• Tag Archives Ayn Rand
  • I Shrugged

    Beltane                                                              Waning Last Frost Moon

    “Do not let your fire go out, spark by irreplaceable spark in the hopeless swaps of the not-quite, the not-yet, and the not-at-all. Do not let the hero in your soul perish in lonely frustration for the life you deserved and have never been able to reach. The world you desire can be won. It exists … it is real … it is possible … it’s yours.” – Ayn Rand

    Sounds pretty good at the start, doesn’t it?  Don’t let your fire go out?  Even the hero in the soul could be an archetypal reference, one that is pro-Self.  Then, Rand goes completely off the rails.  Lonely isolation because the life you deserved has been beyond reach.  The world you desire can be won.  It exists and so on.  This is the most specious sort of pseudo-logic.

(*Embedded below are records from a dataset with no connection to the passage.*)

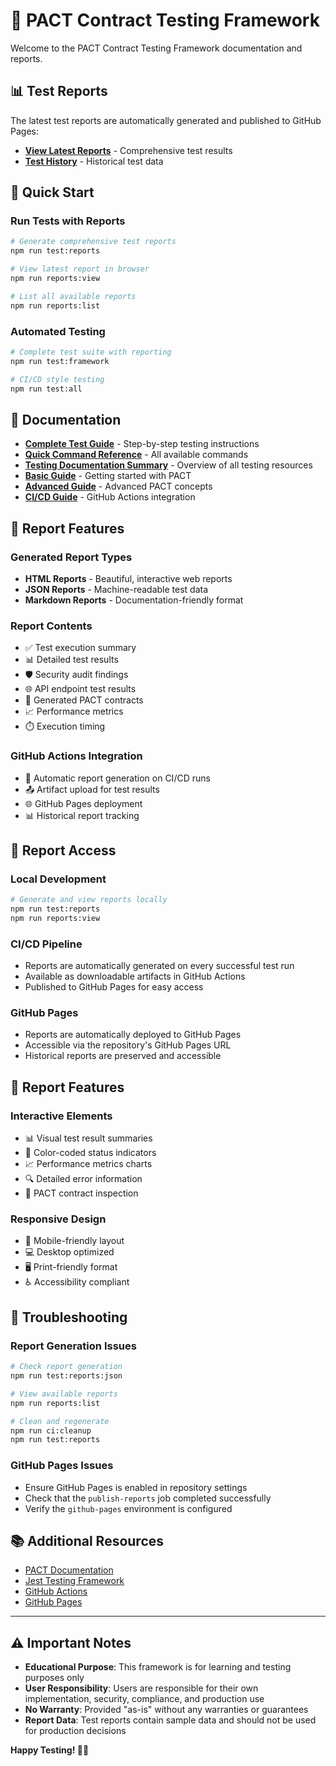 # 🧪 PACT Contract Testing Framework

Welcome to the PACT Contract Testing Framework documentation and reports.

## 📊 Test Reports

The latest test reports are automatically generated and published to GitHub Pages:

- **[View Latest Reports](https://your-org.github.io/pact-contract-testing/)** - Comprehensive test results
- **[Test History](https://your-org.github.io/pact-contract-testing/)** - Historical test data

## 🚀 Quick Start

### Run Tests with Reports
```bash
# Generate comprehensive test reports
npm run test:reports

# View latest report in browser
npm run reports:view

# List all available reports
npm run reports:list
```

### Automated Testing
```bash
# Complete test suite with reporting
npm run test:framework

# CI/CD style testing
npm run test:all
```

## 📖 Documentation

- **[Complete Test Guide](../RUN_TESTS_README.md)** - Step-by-step testing instructions
- **[Quick Command Reference](../TEST_COMMANDS_QUICK_REFERENCE.md)** - All available commands
- **[Testing Documentation Summary](../TESTING_DOCUMENTATION_SUMMARY.md)** - Overview of all testing resources
- **[Basic Guide](BASIC_GUIDE.md)** - Getting started with PACT
- **[Advanced Guide](ADVANCED_GUIDE.md)** - Advanced PACT concepts
- **[CI/CD Guide](CI_CD_GUIDE.md)** - GitHub Actions integration

## 🔧 Report Features

### Generated Report Types
- **HTML Reports** - Beautiful, interactive web reports
- **JSON Reports** - Machine-readable test data
- **Markdown Reports** - Documentation-friendly format

### Report Contents
- ✅ Test execution summary
- 📊 Detailed test results
- 🛡️ Security audit findings
- 🌐 API endpoint test results
- 📄 Generated PACT contracts
- 📈 Performance metrics
- ⏱️ Execution timing

### GitHub Actions Integration
- 🔄 Automatic report generation on CI/CD runs
- 📤 Artifact upload for test results
- 🌐 GitHub Pages deployment
- 📊 Historical report tracking

## 🎯 Report Access

### Local Development
```bash
# Generate and view reports locally
npm run test:reports
npm run reports:view
```

### CI/CD Pipeline
- Reports are automatically generated on every successful test run
- Available as downloadable artifacts in GitHub Actions
- Published to GitHub Pages for easy access

### GitHub Pages
- Reports are automatically deployed to GitHub Pages
- Accessible via the repository's GitHub Pages URL
- Historical reports are preserved and accessible

## 📱 Report Features

### Interactive Elements
- 📊 Visual test result summaries
- 🎨 Color-coded status indicators
- 📈 Performance metrics charts
- 🔍 Detailed error information
- 📄 PACT contract inspection

### Responsive Design
- 📱 Mobile-friendly layout
- 💻 Desktop optimized
- 🖥️ Print-friendly format
- ♿ Accessibility compliant

## 🚨 Troubleshooting

### Report Generation Issues
```bash
# Check report generation
npm run test:reports:json

# View available reports
npm run reports:list

# Clean and regenerate
npm run ci:cleanup
npm run test:reports
```

### GitHub Pages Issues
- Ensure GitHub Pages is enabled in repository settings
- Check that the `publish-reports` job completed successfully
- Verify the `github-pages` environment is configured

## 📚 Additional Resources

- [PACT Documentation](https://docs.pact.io/)
- [Jest Testing Framework](https://jestjs.io/)
- [GitHub Actions](https://docs.github.com/en/actions)
- [GitHub Pages](https://docs.github.com/en/pages)

---

## ⚠️ Important Notes

- **Educational Purpose**: This framework is for learning and testing purposes only
- **User Responsibility**: Users are responsible for their own implementation, security, compliance, and production use
- **No Warranty**: Provided "as-is" without any warranties or guarantees
- **Report Data**: Test reports contain sample data and should not be used for production decisions

**Happy Testing! 🧪✨**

    First of all.  Life you deserve?  Oh, who said?  There is no metaphysical realm filled with wonderful fulfilling lives created especially for you and your desires.  That’s simply a happy talk version of heaven, the old pie in the sky idea, just not when you die, but delivered now, right now.  Fast food, fast destiny.  Delivered to your home.

    A world you’ve never been able to reach?  So.  If you haven’t reached it yet, why not?  Because you haven’t believed in it enough?  Because you don’t have the right gender, color, sexual preference?  Could it be that the life you want and don’t have is one fed into the culture by vapid self-help gurus like Ayn Rand?  Who says you can have whatever you want?  What’s good about that?  That’s the adolescent girl screaming at a rock concert or an adolescent boy watching hockey or football, pumping his fist and imagining.  Is it possible that the dream you have is not your dream, but the dream of a culture with achievement as its number one value?

    I’m no stranger to this thought.  I dreamed of becoming a published author, admired for my prose and my inventive fiction.  I wanted it.  I haven’t got it.  Is my life over because I don’t have what I dreamed?  Far from it.  My dream, and others I’ve had like it, came into my Self via a male focused culture, one that said, Be all you can be.  You can do anything.  B.S.

    I can’t, for example, run a 4:00 minute mile.  I can’t, for example solve Fourier Transformations.  I can’t paint the next great American painting nor am I able to put on a white coat and figure out what’s the matter with you.  Would I like to be able to do these things?  Sure.  Is not desiring them what puts them beyond my reach?  No. It’s my limitedness, the peculiar package of skills and abilities I had from birth and have accrued over years of life experience.

    We each have limitations; they make us unique.  The trick is not desiring a life you “deserve”, it is finding the life that only you can live, the peculiar, one-off life you have to offer to the world and to the rest of us.  The big difference here is the inward look goes toward self-knowledge, toward humility, toward knowing what only you can do.  This boot-strap, Horatio Alger, American mobility notion only pulls you further and further away from self-knowledge.  Instead, your life becomes an attempt to shoe-horn yourself into a cultural vessel, one not designed for you, not at all, but one designed to keep the culture moving in the direction it knows.

    You are different.  You deserve nothing.  The hero in your soul will not perish in lonely isolation because you don’t get what you deserve.  The hero in your soul perishes when it uses its power and energy to cram you into somebody elses version of what you deserve.

    In summary:  I don’t like Ayn Rand.